How many lines of these records hold the string "Since"? Reply with the number alone.

INFORMATION »
========================
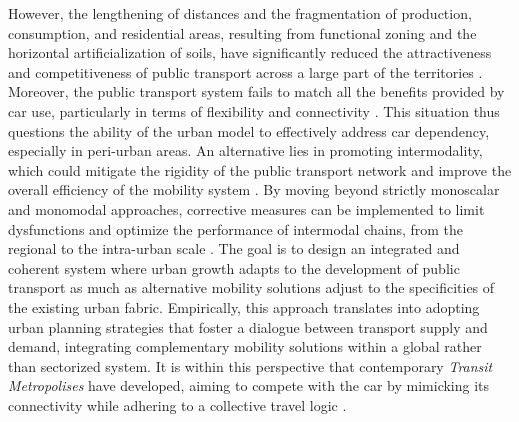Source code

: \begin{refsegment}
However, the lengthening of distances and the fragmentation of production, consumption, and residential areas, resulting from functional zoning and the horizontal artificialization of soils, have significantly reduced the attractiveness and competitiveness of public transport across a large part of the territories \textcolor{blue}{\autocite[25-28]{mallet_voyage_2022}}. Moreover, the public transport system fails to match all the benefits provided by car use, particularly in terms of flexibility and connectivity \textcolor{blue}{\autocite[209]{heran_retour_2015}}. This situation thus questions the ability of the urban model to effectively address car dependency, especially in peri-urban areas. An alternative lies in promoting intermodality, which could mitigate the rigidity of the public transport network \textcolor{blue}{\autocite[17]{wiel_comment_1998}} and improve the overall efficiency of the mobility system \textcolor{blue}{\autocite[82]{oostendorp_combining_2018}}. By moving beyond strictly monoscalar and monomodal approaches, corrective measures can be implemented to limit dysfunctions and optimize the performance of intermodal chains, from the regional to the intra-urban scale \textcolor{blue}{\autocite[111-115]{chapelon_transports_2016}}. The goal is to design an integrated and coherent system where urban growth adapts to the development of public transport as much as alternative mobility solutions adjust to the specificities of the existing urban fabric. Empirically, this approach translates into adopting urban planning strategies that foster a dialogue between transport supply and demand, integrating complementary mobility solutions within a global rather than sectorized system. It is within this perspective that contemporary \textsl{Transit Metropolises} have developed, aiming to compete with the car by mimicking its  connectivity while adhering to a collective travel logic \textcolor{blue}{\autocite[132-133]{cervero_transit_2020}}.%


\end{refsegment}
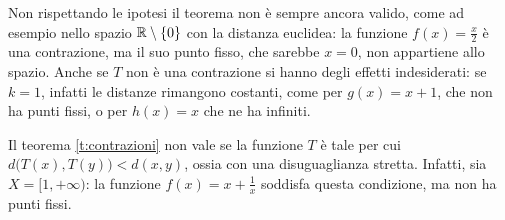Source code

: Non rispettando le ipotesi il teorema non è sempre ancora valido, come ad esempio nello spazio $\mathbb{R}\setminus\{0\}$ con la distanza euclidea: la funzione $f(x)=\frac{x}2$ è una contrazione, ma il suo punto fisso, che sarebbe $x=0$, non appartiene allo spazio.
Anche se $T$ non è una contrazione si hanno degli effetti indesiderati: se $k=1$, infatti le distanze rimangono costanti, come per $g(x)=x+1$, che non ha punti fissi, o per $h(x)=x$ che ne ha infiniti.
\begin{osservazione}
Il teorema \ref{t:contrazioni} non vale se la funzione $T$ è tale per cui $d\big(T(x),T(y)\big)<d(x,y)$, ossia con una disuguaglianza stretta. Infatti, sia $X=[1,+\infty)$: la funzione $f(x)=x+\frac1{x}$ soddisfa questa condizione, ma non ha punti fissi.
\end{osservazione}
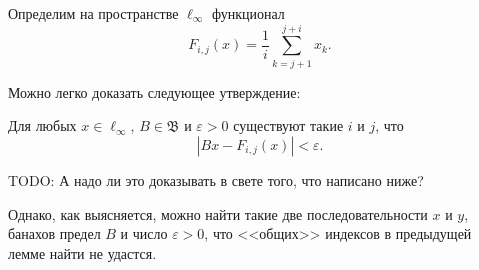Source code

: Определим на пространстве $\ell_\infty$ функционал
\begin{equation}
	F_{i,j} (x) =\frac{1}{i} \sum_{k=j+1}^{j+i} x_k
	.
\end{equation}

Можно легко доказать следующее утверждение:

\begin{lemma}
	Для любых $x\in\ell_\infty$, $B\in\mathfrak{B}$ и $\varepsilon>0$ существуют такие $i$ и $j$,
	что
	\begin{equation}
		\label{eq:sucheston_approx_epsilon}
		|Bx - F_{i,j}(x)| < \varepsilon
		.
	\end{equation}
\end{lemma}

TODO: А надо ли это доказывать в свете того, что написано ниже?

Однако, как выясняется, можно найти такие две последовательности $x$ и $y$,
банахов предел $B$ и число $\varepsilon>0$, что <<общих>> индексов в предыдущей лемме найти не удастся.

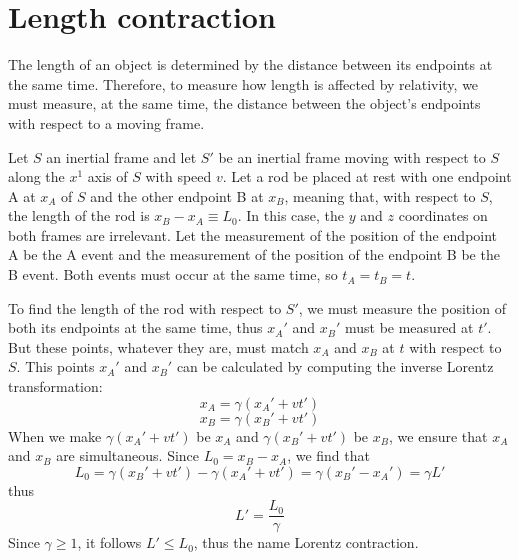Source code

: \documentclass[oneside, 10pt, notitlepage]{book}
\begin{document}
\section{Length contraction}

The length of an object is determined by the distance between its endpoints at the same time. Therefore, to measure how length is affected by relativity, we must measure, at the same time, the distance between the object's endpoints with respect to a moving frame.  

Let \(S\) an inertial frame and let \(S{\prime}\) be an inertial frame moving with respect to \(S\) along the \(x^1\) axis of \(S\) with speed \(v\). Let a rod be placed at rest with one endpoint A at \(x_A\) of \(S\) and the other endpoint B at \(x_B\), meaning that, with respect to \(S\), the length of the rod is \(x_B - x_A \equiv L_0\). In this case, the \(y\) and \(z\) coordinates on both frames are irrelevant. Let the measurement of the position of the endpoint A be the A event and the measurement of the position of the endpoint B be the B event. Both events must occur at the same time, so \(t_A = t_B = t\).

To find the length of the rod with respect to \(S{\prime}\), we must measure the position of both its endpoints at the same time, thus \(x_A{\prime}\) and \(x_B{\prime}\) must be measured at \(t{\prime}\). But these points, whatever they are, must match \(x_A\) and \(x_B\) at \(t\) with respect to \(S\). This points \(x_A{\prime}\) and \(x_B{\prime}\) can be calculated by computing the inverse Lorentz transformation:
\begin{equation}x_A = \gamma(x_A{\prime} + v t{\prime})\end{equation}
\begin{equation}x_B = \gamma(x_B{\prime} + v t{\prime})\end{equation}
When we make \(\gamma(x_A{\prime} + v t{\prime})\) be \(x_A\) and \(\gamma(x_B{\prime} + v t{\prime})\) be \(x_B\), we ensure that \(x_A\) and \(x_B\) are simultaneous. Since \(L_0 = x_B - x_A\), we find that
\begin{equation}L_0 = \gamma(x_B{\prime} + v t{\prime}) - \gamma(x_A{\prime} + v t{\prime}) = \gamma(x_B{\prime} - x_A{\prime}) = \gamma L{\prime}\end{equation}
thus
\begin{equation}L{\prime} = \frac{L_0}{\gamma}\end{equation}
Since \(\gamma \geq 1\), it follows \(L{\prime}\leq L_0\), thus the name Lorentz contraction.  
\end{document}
========================
RESPONSE AREA » 2